An in-house study conducted by IIT found that the collision rate on an obstacle course with chest-height obstacles (railings, suspended plastic pipes) came down from 95.2% to 6.7% when users moved from the old white cane to the Smart Cane, which has been developed in conjunction with the NGO Saksham , which offers technology-based solutions to the visually impaired, and Phoenix Medical Systems.

In May this year, NID Bangalore graduate and human machine interface designer Sumit Dagar plans to launch his smartphone app for the visually impaired . Simpleye will be available on Android and will allow the visually impaired to use almost all of a smartphone's functions . Today, a user gets little help dialling a number or typing out a message. "The keypad phones are on their way out," says Dagar. "And even the visually impaired will have to move to smartphones."

Dagar is working on such a device for the visually impaired. The screen area of the smartphone will be covered with Braille cells, or little groupings of pins that move up and down to form letters and numbers. But, for the moment, that project is stuck because "it is difficult to fit so many moving parts into so small an area."

According to the 2011 Census, India has 12 million blind people. And according to Dipendra Manocha, who runs Saksham, the solutions that are available have so far reached only about 4 to 5 lakh people. But the trouble with technology is that it can be expensive. The Smart Cane will sell for Rs 3,000, including training charges, while the old cane costs Rs 350. Le Chal will retail at Rs 6,000, and Dagar's app at Rs 1,000. So, is the extra cost worth it?

Yes, says Manocha, who is visually impaired. "Even after I graduated from Delhi University," he says, "I couldn't use a computer — I would sit there getting so frustrated — until computers began to accept voice commands." Bharti Kalra, 24, who's doing her Master's in English from Delhi University and was one of the users involved in the Smart Cane trials, agrees. After she once bumped into a parked truck, she recalls her mortification at being told by bystanders: "What are you doing here? You should be sitting at home."

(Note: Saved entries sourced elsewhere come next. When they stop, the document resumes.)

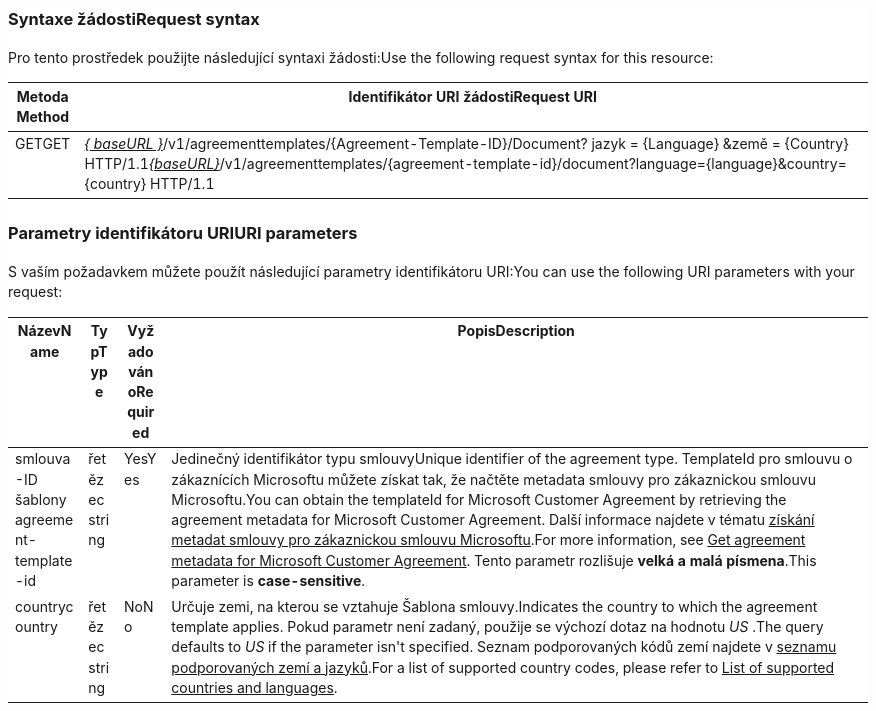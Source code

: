 ### <a name="request-syntax"></a><span data-ttu-id="3a40f-153">Syntaxe žádosti</span><span class="sxs-lookup"><span data-stu-id="3a40f-153">Request syntax</span></span>

<span data-ttu-id="3a40f-154">Pro tento prostředek použijte následující syntaxi žádosti:</span><span class="sxs-lookup"><span data-stu-id="3a40f-154">Use the following request syntax for this resource:</span></span>

| <span data-ttu-id="3a40f-155">Metoda</span><span class="sxs-lookup"><span data-stu-id="3a40f-155">Method</span></span> | <span data-ttu-id="3a40f-156">Identifikátor URI žádosti</span><span class="sxs-lookup"><span data-stu-id="3a40f-156">Request URI</span></span> |
|--------|---------------------------------------------------------------------|
| <span data-ttu-id="3a40f-157">GET</span><span class="sxs-lookup"><span data-stu-id="3a40f-157">GET</span></span> | <span data-ttu-id="3a40f-158">[*\{ baseURL \}*](partner-center-rest-urls.md)/v1/agreementtemplates/{Agreement-Template-ID}/Document? jazyk = {Language} &země = {Country} HTTP/1.1</span><span class="sxs-lookup"><span data-stu-id="3a40f-158">[*\{baseURL\}*](partner-center-rest-urls.md)/v1/agreementtemplates/{agreement-template-id}/document?language={language}&country={country} HTTP/1.1</span></span> |

### <a name="uri-parameters"></a><span data-ttu-id="3a40f-159">Parametry identifikátoru URI</span><span class="sxs-lookup"><span data-stu-id="3a40f-159">URI parameters</span></span>

<span data-ttu-id="3a40f-160">S vaším požadavkem můžete použít následující parametry identifikátoru URI:</span><span class="sxs-lookup"><span data-stu-id="3a40f-160">You can use the following URI parameters with your request:</span></span>

| <span data-ttu-id="3a40f-161">Název</span><span class="sxs-lookup"><span data-stu-id="3a40f-161">Name</span></span>                   | <span data-ttu-id="3a40f-162">Typ</span><span class="sxs-lookup"><span data-stu-id="3a40f-162">Type</span></span>   | <span data-ttu-id="3a40f-163">Vyžadováno</span><span class="sxs-lookup"><span data-stu-id="3a40f-163">Required</span></span> | <span data-ttu-id="3a40f-164">Popis</span><span class="sxs-lookup"><span data-stu-id="3a40f-164">Description</span></span>                                 |
|------------------------|--------|----------|---------------------------------------------|
| <span data-ttu-id="3a40f-165">smlouva-ID šablony</span><span class="sxs-lookup"><span data-stu-id="3a40f-165">agreement-template-id</span></span>  | <span data-ttu-id="3a40f-166">řetězec</span><span class="sxs-lookup"><span data-stu-id="3a40f-166">string</span></span> | <span data-ttu-id="3a40f-167">Yes</span><span class="sxs-lookup"><span data-stu-id="3a40f-167">Yes</span></span>      | <span data-ttu-id="3a40f-168">Jedinečný identifikátor typu smlouvy</span><span class="sxs-lookup"><span data-stu-id="3a40f-168">Unique identifier of the agreement type.</span></span> <span data-ttu-id="3a40f-169">TemplateId pro smlouvu o zákaznících Microsoftu můžete získat tak, že načtěte metadata smlouvy pro zákaznickou smlouvu Microsoftu.</span><span class="sxs-lookup"><span data-stu-id="3a40f-169">You can obtain the templateId for Microsoft Customer Agreement by retrieving the agreement metadata for Microsoft Customer Agreement.</span></span> <span data-ttu-id="3a40f-170">Další informace najdete v tématu [získání metadat smlouvy pro zákaznickou smlouvu Microsoftu](./get-customer-agreement-metadata.md).</span><span class="sxs-lookup"><span data-stu-id="3a40f-170">For more information, see [Get agreement metadata for Microsoft Customer Agreement](./get-customer-agreement-metadata.md).</span></span> <span data-ttu-id="3a40f-171">Tento parametr rozlišuje **velká a malá písmena**.</span><span class="sxs-lookup"><span data-stu-id="3a40f-171">This parameter is **case-sensitive**.</span></span>|
| <span data-ttu-id="3a40f-172">country</span><span class="sxs-lookup"><span data-stu-id="3a40f-172">country</span></span>                | <span data-ttu-id="3a40f-173">řetězec</span><span class="sxs-lookup"><span data-stu-id="3a40f-173">string</span></span> | <span data-ttu-id="3a40f-174">No</span><span class="sxs-lookup"><span data-stu-id="3a40f-174">No</span></span>       | <span data-ttu-id="3a40f-175">Určuje zemi, na kterou se vztahuje Šablona smlouvy.</span><span class="sxs-lookup"><span data-stu-id="3a40f-175">Indicates the country to which the agreement template applies.</span></span> <span data-ttu-id="3a40f-176">Pokud parametr není zadaný, použije se výchozí dotaz na hodnotu *US* .</span><span class="sxs-lookup"><span data-stu-id="3a40f-176">The query defaults to *US* if the parameter isn't specified.</span></span> <span data-ttu-id="3a40f-177">Seznam podporovaných kódů zemí najdete v [seznamu podporovaných zemí a jazyků](#list-of-supported-countries-and-languages).</span><span class="sxs-lookup"><span data-stu-id="3a40f-177">For a list of supported country codes, please refer to [List of supported countries and languages](#list-of-supported-countries-and-languages).</span></span>|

And there is the fact that the developers of the technologies are doing what they can to keep costs low. Paul says they were determined not to price the Smart Cane over Rs 3,000. "And we stuck to it, despite inflation." Plus, they've partnered with 20 NGOs in 10 states to distribute the device. The NGOs and Saksham have been asked to collect funds so that they — and not the visually impaired — pay the bulk of the cost. This means that when the canes are finally handed out, they will cost the user only Rs 400.

As for Le Chal, Lawrence says that each time a sighted person buys a pair of his shoes, money from that sale will be used to cross-subsidise the product for a visually impaired person. His aim is to sell the shoes to the visually impaired for about Rs 60 (1$) a pair. But will the sighted want his shoes? "Why not?" says Lawrence . "They look good. And not having to look at your smartphone is liberating. Imagine you're on a motorcycle. You tell your phone where you want to go, slip it into your pocket and then every time you have to turn left, your left shoe vibrates."